Nasz maluch właśnie skończył roczek i pierwszy raz nam lekko zagorączkował (nie licząc incydentu po szczepionce), temperatura poniżej 38 jeszcze nie jest mocno niepokojąca, a wręcz przeciwnie świadczy o walce organizmu z jakimś wrogiem, więc nie zbijamy jej żadnymi chemicznymi lekami. Postanowiłam wykorzystać to co mamy w spiżarni. Odpowiednie okazały się kasza jaglana, maliny i daktyle, takie śniadanko powinno postawić na nogi malucha. Zarówno maliny jak i daktyle zawierają salicylany posiadające między innymi właściwości rozgrzewające, przeciwzapalne i przeciwgorączkowe. Kasza jaglana oprócz tego, że rozgrzewa, działa osuszająco i przeciwwirusowo, a olej kokosowy posiada kwas laurynowy, którego metabolit wspiera w walce z drobnoustrojami. Poza walorami zdrowotnymi kaszka taka jest bardzo smaczna i pożywna. Dodam, że w takich chorowitych dniach kasza jaglana na śniadanie, obiad i kolacje i zapewniam Was, że nie musi być nudno.
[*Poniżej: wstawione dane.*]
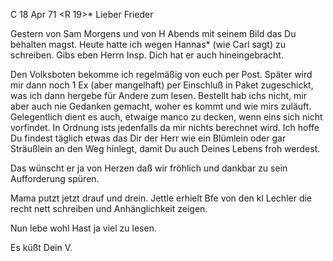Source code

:  C 18 Apr 71
 <R 19>*
Lieber Frieder

Gestern von Sam Morgens und von H Abends mit seinem Bild das Du behalten magst. Heute hatte ich wegen Hannas* (wie Carl sagt) zu schreiben. Gibs eben Herrn Insp. Dich hat er auch hineingebracht.

Den Volksboten bekomme ich regelmäßig von euch per Post. Später wird mir dann noch 1 Ex (aber mangelhaft) per Einschluß in Paket zugeschickt, was ich dann hergebe für Andere zum lesen. Bestellt hab ichs nicht, mir aber auch nie Gedanken gemacht, woher es kommt und wie mirs zuläuft. Gelegentlich dient es auch, etwaige manco zu decken, wenn eins sich nicht vorfindet. In Ordnung ists jedenfalls da mir nichts berechnet wird. 
Ich hoffe Du findest täglich etwas das Dir der Herr wie ein Blümlein oder gar Sträußlein an den Weg hinlegt, damit Du auch Deines Lebens froh werdest.

Das wünscht er ja von Herzen daß wir fröhlich und dankbar zu sein Aufforderung spüren.

Mama putzt jetzt drauf und drein. Jettle erhielt Bfe von den kl Lechler die recht nett schreiben und Anhänglichkeit zeigen.

Nun lebe wohl Hast ja viel zu lesen.

 Es küßt Dein V.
Maluch zdrowy! :)
Składniki:
kasza jaglana ugotowana
łyżeczka oleju kokoswego
łyżeczka oleju kokoswego
kubek malin (my użyliśmy mrożonych)
1/4 kubka soku malinowego bez cukru
6 daktyli
maliny do udekorowania
maliny do udekorowania
Kaszę mielimy z odrobiną wody i podgrzewamy, dodajemy maliny i daktyle i mielimy na krem, na koniec dodajemy sok i mieszamy. Jemy póki ciepłe! Na zdrowie!